# Phil Thomas - Tug book author



## jimbo35 (Jan 24, 2006)

Whilst searching for photographs of the Lawson-Batey (old Tyne tug) "Joffre"
I found a reference to "Phil Thomas, a noted author of books on Tugs" who evidently has published one that includes photos of the Hendon and Joffre, seen lying at the breaker’s yard of R W MacLennan at Bo’ness 38 years ago.

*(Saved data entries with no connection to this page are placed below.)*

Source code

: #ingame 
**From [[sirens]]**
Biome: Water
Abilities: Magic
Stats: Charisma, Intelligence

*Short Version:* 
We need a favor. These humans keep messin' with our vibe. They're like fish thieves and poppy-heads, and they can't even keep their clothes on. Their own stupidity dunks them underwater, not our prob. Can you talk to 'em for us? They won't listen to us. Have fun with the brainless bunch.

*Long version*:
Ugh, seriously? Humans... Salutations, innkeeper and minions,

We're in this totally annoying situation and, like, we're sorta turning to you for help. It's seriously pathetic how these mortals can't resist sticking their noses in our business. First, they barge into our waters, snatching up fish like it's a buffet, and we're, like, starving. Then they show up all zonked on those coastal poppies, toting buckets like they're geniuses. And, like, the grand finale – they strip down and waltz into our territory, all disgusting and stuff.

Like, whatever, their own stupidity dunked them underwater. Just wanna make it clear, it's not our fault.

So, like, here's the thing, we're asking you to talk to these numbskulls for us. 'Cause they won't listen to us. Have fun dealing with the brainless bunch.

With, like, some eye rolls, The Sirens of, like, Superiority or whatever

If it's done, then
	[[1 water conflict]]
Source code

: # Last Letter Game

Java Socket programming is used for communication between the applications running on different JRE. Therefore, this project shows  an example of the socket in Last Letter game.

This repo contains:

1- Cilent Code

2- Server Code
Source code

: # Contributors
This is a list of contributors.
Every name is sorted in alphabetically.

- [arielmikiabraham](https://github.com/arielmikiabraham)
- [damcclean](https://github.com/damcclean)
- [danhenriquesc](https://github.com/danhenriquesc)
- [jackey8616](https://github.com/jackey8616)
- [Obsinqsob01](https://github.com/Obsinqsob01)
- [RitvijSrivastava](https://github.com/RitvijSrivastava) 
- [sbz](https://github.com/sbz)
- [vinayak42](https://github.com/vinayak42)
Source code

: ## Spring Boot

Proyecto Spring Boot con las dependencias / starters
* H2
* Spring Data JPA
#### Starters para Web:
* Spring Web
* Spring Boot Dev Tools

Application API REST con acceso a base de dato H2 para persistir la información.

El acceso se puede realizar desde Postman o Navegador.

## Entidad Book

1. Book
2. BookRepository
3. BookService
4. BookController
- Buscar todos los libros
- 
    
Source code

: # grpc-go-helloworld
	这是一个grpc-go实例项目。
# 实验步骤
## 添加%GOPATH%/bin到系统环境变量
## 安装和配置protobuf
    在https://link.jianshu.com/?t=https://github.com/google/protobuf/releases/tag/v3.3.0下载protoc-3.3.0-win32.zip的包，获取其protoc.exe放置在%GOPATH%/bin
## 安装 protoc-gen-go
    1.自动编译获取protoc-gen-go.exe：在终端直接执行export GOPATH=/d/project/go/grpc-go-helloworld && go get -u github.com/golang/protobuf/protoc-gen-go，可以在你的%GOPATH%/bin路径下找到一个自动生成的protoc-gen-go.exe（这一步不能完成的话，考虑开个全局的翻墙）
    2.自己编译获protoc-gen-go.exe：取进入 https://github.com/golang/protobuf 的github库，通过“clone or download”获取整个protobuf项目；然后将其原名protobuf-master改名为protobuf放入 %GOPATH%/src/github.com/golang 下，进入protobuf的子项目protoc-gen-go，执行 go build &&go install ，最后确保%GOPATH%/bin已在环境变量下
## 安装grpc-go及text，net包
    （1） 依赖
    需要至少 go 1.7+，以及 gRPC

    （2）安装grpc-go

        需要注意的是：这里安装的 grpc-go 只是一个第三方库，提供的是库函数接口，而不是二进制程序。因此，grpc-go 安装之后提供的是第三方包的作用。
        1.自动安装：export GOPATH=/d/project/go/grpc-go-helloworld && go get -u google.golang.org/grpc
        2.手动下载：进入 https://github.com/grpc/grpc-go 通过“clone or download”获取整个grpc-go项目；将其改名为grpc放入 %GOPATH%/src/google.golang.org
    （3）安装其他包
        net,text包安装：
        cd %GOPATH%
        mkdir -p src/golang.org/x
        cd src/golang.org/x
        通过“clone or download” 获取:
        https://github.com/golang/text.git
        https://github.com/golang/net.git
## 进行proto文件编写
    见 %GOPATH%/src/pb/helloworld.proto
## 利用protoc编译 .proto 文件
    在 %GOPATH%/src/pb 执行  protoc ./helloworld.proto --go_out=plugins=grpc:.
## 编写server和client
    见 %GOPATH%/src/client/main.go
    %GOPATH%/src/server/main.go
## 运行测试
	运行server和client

I'd dearly like to get my hands on the one of the Joffre, so if anyone reading this has heard of Phil & has contact details, please let me know.


----------



## danube4 (Aug 20, 2005)

Jimbo35, The book you refer to is, "British Steam Tugs" by P.N Thomas. £24.95. First published 1983. Reprint 1997. Exelent pics and drawings, from 
first official tug, built 1818.
There is a coloured drawing, and detailed plan of Joffre. also pic of Hendon, but not together. No pic of Joffre. I do'nt think I can put them on site. copyright. If you want them, send me your e/mail an I will send them to you.
If you are looking for any others, and i have them, you are welcome.
Barney.


----------



## GALTRA (Mar 7, 2006)

Sad to inform you Jimbo 35 that Phil passed away some years ago, but I would think his book is still available, well worth getting, he put a lot of research into it. Charley


----------



## Santos (Mar 16, 2005)

Jimbo

There is a nice picture of Joffre at the following :-

http://www.clydesite.co.uk/clydebuilt/viewship.asp?id=20217

Regards

Chris


----------



## danube4 (Aug 20, 2005)

Sorry to hear Phil Thomas has passed away. If you want to know anything about tugs, this is the book. British Steam Tugs.
There are two other books by P.N.Thomas. British Ocean Tramps Vol 1. Builders & Cargoes. ISBN O 905184 13 0. 154 pages.
British Ocean Tramps Vol 2. Owners & Their Ships. ISBN 0905184 14 9.
182 pages. You can get his Tug Book from the library. I did. I think they have the others.
Barney.


----------



## ray1buck1 (Sep 4, 2005)

Jimbo
Have you seen the publication on Tugs Entitled there is a photograph of the "Joffre" in both sections Lawsons and Lawson Batey
“150 Years of the Maltese Cross” The story of the Tyne Blyth & Wear Tug companies, By John H Proud. Isbn 0952272105
I posted this some time ago on this siteRay
Ray


----------



## Kaskazi (Sep 20, 2006)

Have you seen this awful photo of what I presume was the 1925 grounding incident
http://www.tugtalk.co.uk/images//2004/08/47722.jpg

Notes at TugsList say
1925 -xx/05: ran ashore off Start Point, near Bolt Head, Devon, in the English Channel, on a voyage from Falmouth to Antwerp
1925 -xx/05: refloated by ex German tug TROVER and beached at Salcombe, later towed to Falmouth (GBR)
1925 -xx/06: towed to Tyne for repair, recommissioned in september

Oh - and Hendon may be seen at 
http://www.tugtalk.co.uk/images//2004/07/46136.jpg


----------